Abstract

Although treating cervical weakness after dilation has rescued many pregnancies, there is a trend toward performing cerclage before the cervix has begun dilating, and this requires a diagnostic test to confirm cervical weakness. This observational study measured the cervical resistance index (CRI)-the force required to dilate the cervix to 8 mm-as an aid in choosing which women with a history of spontaneous mid-trimester miscarriage should have cervical cerclage in subsequent pregnancies.
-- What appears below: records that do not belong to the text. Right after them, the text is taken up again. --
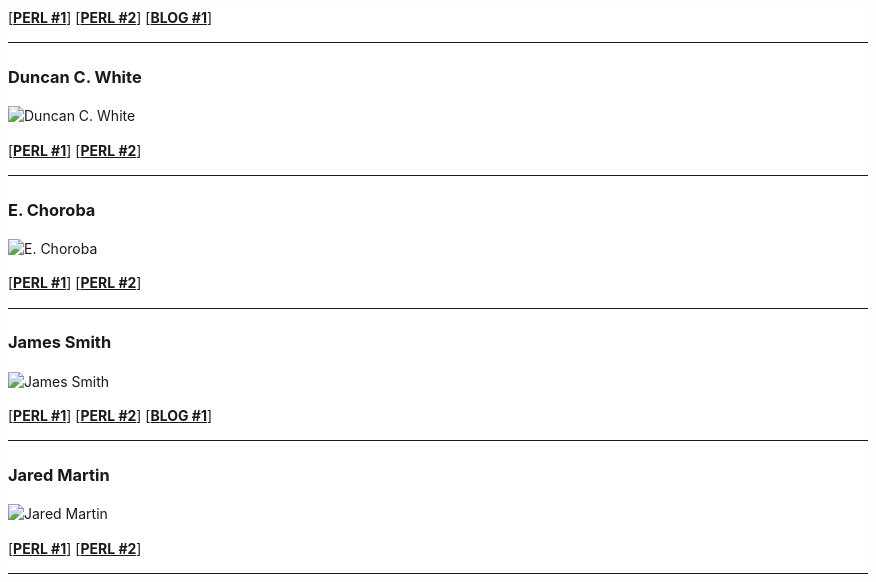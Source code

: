 [[**PERL #1**](https://github.com/manwar/perlweeklychallenge-club/blob/master/challenge-122/dave-jacoby/perl/ch-1.pl)]
[[**PERL #2**](https://github.com/manwar/perlweeklychallenge-club/blob/master/challenge-122/dave-jacoby/perl/ch-2.pl)]
[[**BLOG #1**](https://jacoby.github.io/2021/07/19/streams-and-scores-the-weekly-challenge-121.html)]

***

### Duncan C. White
![Duncan C. White](/images/team/duncan_white.jpg)

[[**PERL #1**](https://github.com/manwar/perlweeklychallenge-club/blob/master/challenge-122/duncan-c-white/perl/ch-1.pl)]
[[**PERL #2**](https://github.com/manwar/perlweeklychallenge-club/blob/master/challenge-122/duncan-c-white/perl/ch-2.pl)]

***

### E. Choroba
![E. Choroba](/images/team/e-choroba.jpg)

[[**PERL #1**](https://github.com/manwar/perlweeklychallenge-club/blob/master/challenge-122/e-choroba/perl/ch-1.pl)]
[[**PERL #2**](https://github.com/manwar/perlweeklychallenge-club/blob/master/challenge-122/e-choroba/perl/ch-2.pl)]

***

### James Smith
![James Smith](/images/team/james-smith.jpg)

[[**PERL #1**](https://github.com/manwar/perlweeklychallenge-club/blob/master/challenge-122/james-smith/perl/ch-1.pl)]
[[**PERL #2**](https://github.com/manwar/perlweeklychallenge-club/blob/master/challenge-122/james-smith/perl/ch-2.pl)]
[[**BLOG #1**](https://github.com/drbaggy/perlweeklychallenge-club/tree/master/challenge-122/james-smith)]

***

### Jared Martin
![Jared Martin](/images/team/user.jpg)

[[**PERL #1**](https://github.com/manwar/perlweeklychallenge-club/blob/master/challenge-122/jaredor/perl/ch-1.pl)]
[[**PERL #2**](https://github.com/manwar/perlweeklychallenge-club/blob/master/challenge-122/jaredor/perl/ch-2.pl)]

***
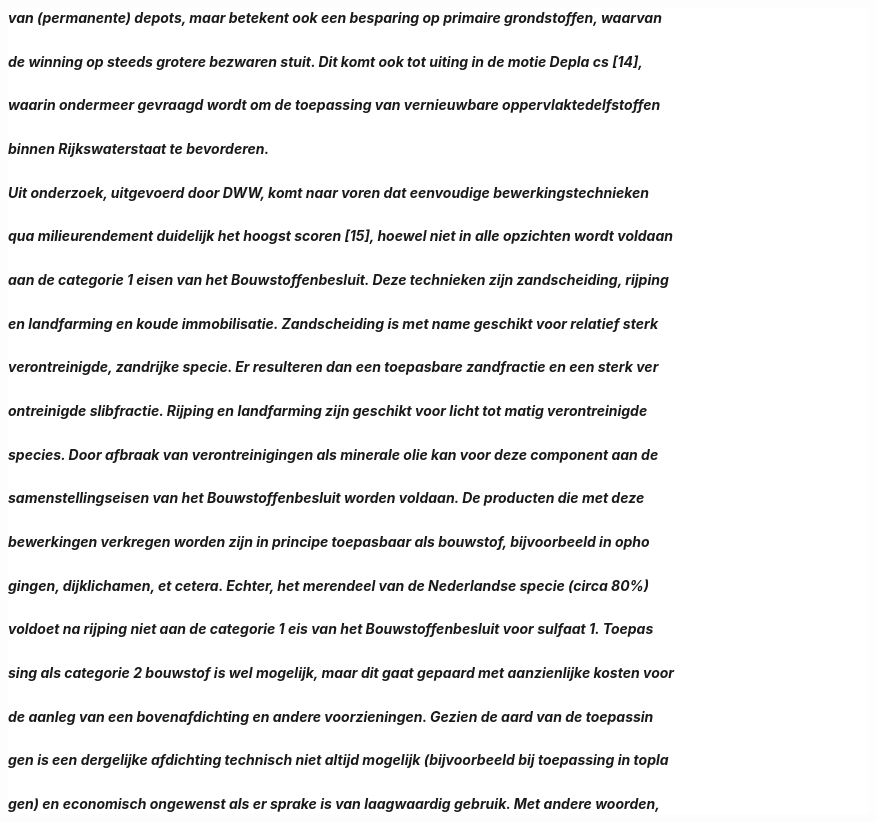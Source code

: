 ##### van (permanente) depots, maar betekent ook een besparing op primaire grondstoffen, waarvan 

##### de winning op steeds grotere bezwaren stuit. Dit komt ook tot uiting in de motie Depla cs [14], 

##### waarin ondermeer gevraagd wordt om de toepassing van vernieuwbare oppervlaktedelfstoffen 

##### binnen Rijkswaterstaat te bevorderen. 

##### Uit onderzoek, uitgevoerd door DWW, komt naar voren dat eenvoudige bewerkingstechnieken 

##### qua milieurendement duidelijk het hoogst scoren [15], hoewel niet in alle opzichten wordt voldaan 

##### aan de categorie 1 eisen van het Bouwstoffenbesluit. Deze technieken zijn zandscheiding, rijping 

##### en landfarming en koude immobilisatie. Zandscheiding is met name geschikt voor relatief sterk 

##### verontreinigde, zandrijke specie. Er resulteren dan een toepasbare zandfractie en een sterk ver

##### ontreinigde slibfractie. Rijping en landfarming zijn geschikt voor licht tot matig verontreinigde 

##### species. Door afbraak van verontreinigingen als minerale olie kan voor deze component aan de 

##### samenstellingseisen van het Bouwstoffenbesluit worden voldaan. De producten die met deze 

##### bewerkingen verkregen worden zijn in principe toepasbaar als bouwstof, bijvoorbeeld in opho

##### gingen, dijklichamen, et cetera. Echter, het merendeel van de Nederlandse specie (circa 80%) 

##### voldoet na rijping niet aan de categorie 1 eis van het Bouwstoffenbesluit voor sulfaat 1. Toepas

##### sing als categorie 2 bouwstof is wel mogelijk, maar dit gaat gepaard met aanzienlijke kosten voor 

##### de aanleg van een bovenafdichting en andere voorzieningen. Gezien de aard van de toepassin

##### gen is een dergelijke afdichting technisch niet altijd mogelijk (bijvoorbeeld bij toepassing in topla

##### gen) en economisch ongewenst als er sprake is van laagwaardig gebruik. Met andere woorden,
The study group included 175 nonpregnant women with a history of one or more spontaneous mid-trimester losses at 12 to 28 weeks' gestation, and the control group comprised 123 nonpregnant women having CRI measurements during routine gynecological surgery. Women whose CRI indicated an incompetent cervix were advised to have cervical cerclage in future pregnancies. A CRI below 5 1b, or 22 Newtons (N), was taken as an indicator of cervical weakness. The study and control women had median CRI values of 17 and 38 N, respectively. Thirty study women were considered to have a competent cervix by CRI while the obstetrical history suggested otherwise. At the same time, 32 study women had a CRI suggesting an incompetent cervix despite a history indicative of cervical competence. Of 486 previous pregnancies in the 175 study women, 27% had a successful outcome. Subsequently, 94 of these women have had 148 pregnancies, 76% of which had a successful outcome. This study showed that nonpregnant women with a history of spontaneous mid-trimester miscarriage have significantly lower cervical resistance indices than parous women without mid-trimester loss, although the CRI was not in accord with the past history in more than one-third of the present patients. Measuring the CRI may help to detect cervical weakness and thereby to decide when prophylactic cervical cerclage is appropriate in subsequent pregnancies.